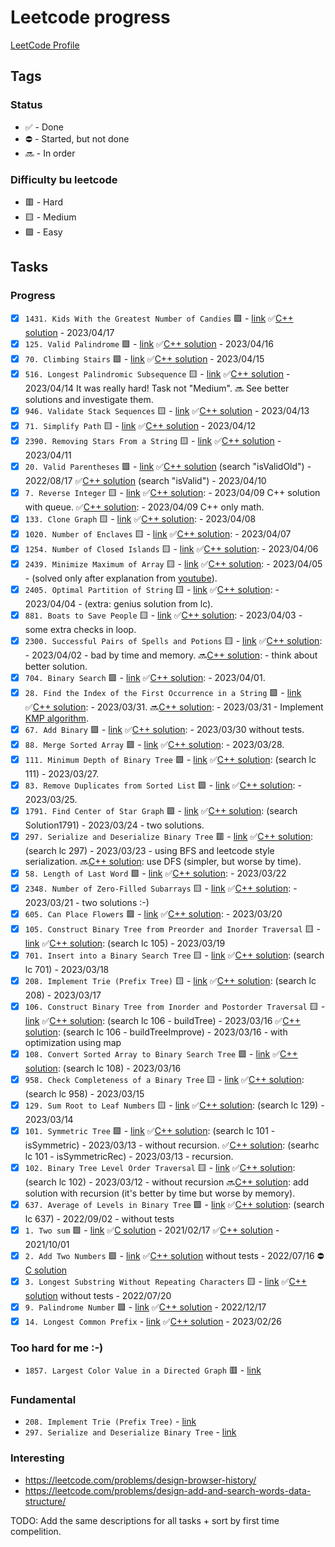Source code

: # Leetcode progress

[LeetCode Profile](https://leetcode.com/Riokin/)

## Tags

### Status

- ✅ - Done
- ⛔️ - Started, but not done
- 🔜 - In order

### Difficulty bu leetcode

- 🟥 - Hard
- 🟨 - Medium
- 🟩 - Easy

## Tasks

### Progress

- [x] `1431. Kids With the Greatest Number of Candies` 🟩 - [link](https://leetcode.com/problems/kids-with-the-greatest-number-of-candies/)
    ✅[C++ solution](./1431.KidsWiththeGreatestNumberofCandies/1431.cpp)  - 2023/04/17
- [x] `125. Valid Palindrome` 🟩 - [link](https://leetcode.com/problems/valid-palindrome/)
    ✅[C++ solution](./125.ValidPalindrome/125.cpp)  - 2023/04/16
- [x] `70. Climbing Stairs` 🟩 - [link](https://leetcode.com/problems/climbing-stairs/)
    ✅[C++ solution](./70.ClimbingStairs/70.cpp)  - 2023/04/15
- [x] `516. Longest Palindromic Subsequence` 🟨 - [link](https://leetcode.com/problems/longest-palindromic-subsequence/)
    ✅[C++ solution](./516.LongestPalindromicSubsequence/516.cpp) - 2023/04/14 It was really hard! Task not "Medium".
    🔜 See better solutions and investigate them.
- [x] `946. Validate Stack Sequences` 🟨 - [link](https://leetcode.com/problems/validate-stack-sequences/)
    ✅[C++ solution](./946.ValidateStackSequences/946.cpp) - 2023/04/13
- [x] `71. Simplify Path` 🟨 - [link](https://leetcode.com/problems/simplify-path/)
    ✅[C++ solution](./71.SimplifyPath/71.cpp) - 2023/04/12
- [x] `2390. Removing Stars From a String` 🟨 - [link](https://leetcode.com/problems/removing-stars-from-a-string/)
    ✅[C++ solution](./2390.RemovingStarsFromaString/2390.cpp) - 2023/04/11
- [x] `20. Valid Parentheses` 🟩 - [link](http://leetcode.com/problems/valid-parentheses/)
    ✅[C++ solution](./20.ValidParentheses/20.cpp) (search "isValidOld") - 2022/08/17
    ✅[C++ solution](./20.ValidParentheses/20.cpp) (search "isValid") - 2023/04/10
- [x]  `7. Reverse Integer` 🟨 - [link](https://leetcode.com/problems/reverse-integer/)
    ✅[C++ solution](./7.ReverseInteger/7.cpp): - 2023/04/09 C++ solution with queue.
    ✅[C++ solution](./7.ReverseInteger/7.cpp): - 2023/04/09 C++ only math.
- [x]  `133. Clone Graph` 🟨 - [link](https://leetcode.com/problems/clone-graph/)
    ✅[C++ solution](./133/133.cpp): - 2023/04/08
- [x]  `1020. Number of Enclaves` 🟨 - [link](https://leetcode.com/problems/number-of-enclaves/)
    ✅[C++ solution](./1020/1020.cpp): - 2023/04/07
- [x]  `1254. Number of Closed Islands` 🟨 - [link](https://leetcode.com/problems/number-of-closed-islands/)
    ✅[C++ solution](./1254/1254.cpp): - 2023/04/06
- [x]  `2439. Minimize Maximum of Array` 🟨 - [link](https://leetcode.com/problems/minimize-maximum-of-array/)
    ✅[C++ solution](./2439/2439.cpp): - 2023/04/05 - (solved only after explanation from [youtube](https://www.youtube.com/watch?v=DAQHXe1yNtM&ab_channel=AryanMittal)).
- [x]  `2405. Optimal Partition of String` 🟨 - [link](https://leetcode.com/problems/optimal-partition-of-string/)
    ✅[C++ solution](./2405/2405.cpp): - 2023/04/04 - (extra: genius solution from lc).
- [x]  `881. Boats to Save People` 🟨 - [link](https://leetcode.com/problems/boats-to-save-people/)
    ✅[C++ solution](./881/881.cpp): - 2023/04/03 - some extra checks in loop.
- [x]  `2300. Successful Pairs of Spells and Potions` 🟨 - [link](https://leetcode.com/problems/successful-pairs-of-spells-and-potions/)
    ✅[C++ solution](./2300/2300.cpp): - 2023/04/02 - bad by time and memory.
    🔜[C++ solution](./2300/2300.cpp): - think about better solution.
- [x]  `704. Binary Search` 🟩 - [link](https://leetcode.com/problems/binary-search/)
    ✅[C++ solution](./704/704.cpp): - 2023/04/01.
- [x]  `28. Find the Index of the First Occurrence in a String` 🟩 - [link](https://leetcode.com/problems/find-the-index-of-the-first-occurrence-in-a-string/)
    ✅[C++ solution](./28/28.cpp): - 2023/03/31.
    🔜[C++ solution](./28/28.cpp): - 2023/03/31 - Implement [KMP algorithm](https://www.geeksforgeeks.org/kmp-algorithm-for-pattern-searching/).
- [x]  `67. Add Binary` 🟩 - [link](https://leetcode.com/problems/add-binary/)
    ✅[C++ solution](./67/67.cpp): - 2023/03/30 without tests.
- [x]  `88. Merge Sorted Array` 🟩 - [link](https://leetcode.com/problems/merge-sorted-array/)
    ✅[C++ solution](./88/88.cpp): - 2023/03/28.
- [x]  `111. Minimum Depth of Binary Tree` 🟩 - [link](https://leetcode.com/problems/minimum-depth-of-binary-tree/)
    ✅[C++ solution](./tree.cpp): (search lc 111) - 2023/03/27.
- [x]  `83. Remove Duplicates from Sorted List` 🟩 - [link](https://leetcode.com/problems/remove-duplicates-from-sorted-list/)
    ✅[C++ solution](./83/83.cpp): - 2023/03/25.
- [x]  `1791. Find Center of Star Graph` 🟩 - [link](https://leetcode.com/problems/find-center-of-star-graph/)
    ✅[C++ solution](./graph.cpp): (search Solution1791) - 2023/03/24 - two solutions.
- [x]  `297. Serialize and Deserialize Binary Tree` 🟥 - [link](http://leetcode.com/problems/serialize-and-deserialize-binary-tree/)
    ✅[C++ solution](./tree.cpp): (search lc 297) - 2023/03/23 - using BFS and leetcode style serialization.
    🔜[C++ solution](./tree.cpp): use DFS (simpler, but worse by time).
- [x]  `58. Length of Last Word` 🟩 - [link](http://leetcode.com/problems/length-of-last-word/)
    ✅[C++ solution](./58/58.cpp): - 2023/03/22
- [x] `2348. Number of Zero-Filled Subarrays` 🟨 - [link](http://leetcode.com/problems/number-of-zero-filled-subarrays/)
    ✅[C++ solution](./2348/2348.cpp): - 2023/03/21 - two solutions :-)
- [x] `605. Can Place Flowers` 🟩 - [link](http://leetcode.com/problems/can-place-flowers/)
    ✅[C++ solution](./605/605.cpp): - 2023/03/20
- [x] `105. Construct Binary Tree from Preorder and Inorder Traversal` 🟨 - [link](http://leetcode.com/problems/construct-binary-tree-from-preorder-and-inorder-traversal/)
    ✅[C++ solution](./tree.cpp): (search lc 105) - 2023/03/19
- [x] `701. Insert into a Binary Search Tree` 🟨 - [link](http://leetcode.com/problems/insert-into-a-binary-search-tree/)
    ✅[C++ solution](./tree.cpp): (search lc 701) - 2023/03/18
- [x] `208. Implement Trie (Prefix Tree)` 🟨 - [link](http://leetcode.com/problems/implement-trie-prefix-tree/)
    ✅[C++ solution](./tree.cpp): (search lc 208) - 2023/03/17
- [x] `106. Construct Binary Tree from Inorder and Postorder Traversal` 🟨 - [link](http://leetcode.com/problems/construct-binary-tree-from-inorder-and-postorder-traversal/)
    ✅[C++ solution](./tree.cpp): (search lc 106 - buildTree) - 2023/03/16
    ✅[C++ solution](./tree.cpp): (search lc 106 - buildTreeImprove) - 2023/03/16 - with optimization using map
- [x] `108. Convert Sorted Array to Binary Search Tree` 🟩 - [link](http://leetcode.com/problems/convert-sorted-array-to-binary-search-tree/)
    ✅[C++ solution](./tree.cpp): (search lc 108) - 2023/03/16
- [x] `958. Check Completeness of a Binary Tree` 🟨 - [link](http://leetcode.com/problems/check-completeness-of-a-binary-tree/)
    ✅[C++ solution](./tree.cpp): (search lc 958) - 2023/03/15
- [x] `129. Sum Root to Leaf Numbers` 🟨 - [link](http://leetcode.com/problems/sum-root-to-leaf-numbers/)
    ✅[C++ solution](./tree.cpp): (search lc 129) - 2023/03/14
- [x] `101. Symmetric Tree` 🟩 - [link](http://leetcode.com/problems/symmetric-tree/)
    ✅[C++ solution](./tree.cpp): (search lc 101 - isSymmetric) - 2023/03/13 - without recursion.
    ✅[C++ solution](./tree.cpp): (searhc lc 101 - isSymmetricRec) - 2023/03/13 - recursion.
- [x] `102. Binary Tree Level Order Traversal` 🟨 - [link](http://leetcode.com/problems/binary-tree-level-order-traversal/)
    ✅[C++ solution](./tree.cpp): (search lc 102) - 2023/03/12 - without recursion
    🔜[C++ solution](): add solution with recursion (it's better by time but worse by memory).
- [x] `637. Average of Levels in Binary Tree` 🟩 - [link](http://leetcode.com/problems/average-of-levels-in-binary-tree/)
    ✅[C++ solution](./tree.cpp): (search lc 637) - 2022/09/02 - without tests
- [x] `1. Two sum` 🟩 - [link](http://leetcode.com/problems/two-sum/)
    ✅[C solution](./1/1.c) - 2021/02/17
    ✅[C++ solution](./1/1.c) - 2021/10/01
- [x] `2. Add Two Numbers` 🟩 - [link](https://leetcode.com/problems/add-two-numbers/)
    ✅[C++ solution](./2/2.cpp) without tests - 2022/07/16
    ⛔️[C solution](./2/2.c)
- [x] `3. Longest Substring Without Repeating Characters` 🟨 - [link](https://leetcode.com/problems/longest-substring-without-repeating-characters/)
    ✅[C++ solution](./3/3.cpp) without tests - 2022/07/20
- [x] `9. Palindrome Number` 🟩 - [link](http://leetcode.com/problems/palindrome-number/)
    ✅[C++ solution](./9/9.cpp) - 2022/12/17
- [x] `14. Longest Common Prefix` - [link](https://leetcode.com/problems/longest-common-prefix/)
    ✅[C++ solution](./14/14.cpp) - 2023/02/26

### Too hard for me :-)

- `1857. Largest Color Value in a Directed Graph` 🟥 -  [link](https://leetcode.com/problems/largest-color-value-in-a-directed-graph/)

### Fundamental

- `208. Implement Trie (Prefix Tree)` - [link](http://leetcode.com/problems/implement-trie-prefix-tree/)
- `297. Serialize and Deserialize Binary Tree` - [link](http://leetcode.com/problems/serialize-and-deserialize-binary-tree/)

### Interesting

- <https://leetcode.com/problems/design-browser-history/>
- <https://leetcode.com/problems/design-add-and-search-words-data-structure/>

TODO: Add the same descriptions for all tasks + sort by first time compelition.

▬▬▬▬▬▬

▶ _WHAT TO WORK ON_:
Return every line from the records above that holds the word "ReverseInteger".

▶ _ANSWER BELOW_:
    ✅[C++ solution](./7.ReverseInteger/7.cpp): - 2023/04/09 C++ solution with queue.
    ✅[C++ solution](./7.ReverseInteger/7.cpp): - 2023/04/09 C++ only math.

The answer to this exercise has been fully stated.